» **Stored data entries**

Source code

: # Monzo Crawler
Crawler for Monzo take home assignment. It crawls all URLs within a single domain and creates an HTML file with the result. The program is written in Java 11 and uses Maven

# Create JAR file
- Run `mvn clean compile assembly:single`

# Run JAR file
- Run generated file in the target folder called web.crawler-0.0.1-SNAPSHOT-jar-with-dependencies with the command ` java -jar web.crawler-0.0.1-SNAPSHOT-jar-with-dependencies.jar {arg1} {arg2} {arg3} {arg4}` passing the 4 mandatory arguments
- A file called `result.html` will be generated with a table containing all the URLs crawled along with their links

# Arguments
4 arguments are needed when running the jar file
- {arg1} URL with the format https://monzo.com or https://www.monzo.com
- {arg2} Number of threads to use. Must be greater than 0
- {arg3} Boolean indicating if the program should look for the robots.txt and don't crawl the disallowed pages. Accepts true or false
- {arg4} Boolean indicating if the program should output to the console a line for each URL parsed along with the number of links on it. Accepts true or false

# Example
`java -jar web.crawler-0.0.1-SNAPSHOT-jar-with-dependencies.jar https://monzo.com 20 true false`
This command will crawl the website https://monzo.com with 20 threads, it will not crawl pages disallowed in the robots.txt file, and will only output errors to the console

» **EXERCISE**
Please print exactly the lines of the entries above, beginning with the line that contains "https://monzo.com 20 true" and ending with the last line.

» **SOLUTION FOR THIS PROBLEM**
`java -jar web.crawler-0.0.1-SNAPSHOT-jar-with-dependencies.jar https://monzo.com 20 true false`
This command will crawl the website https://monzo.com with 20 threads, it will not crawl pages disallowed in the robots.txt file, and will only output errors to the console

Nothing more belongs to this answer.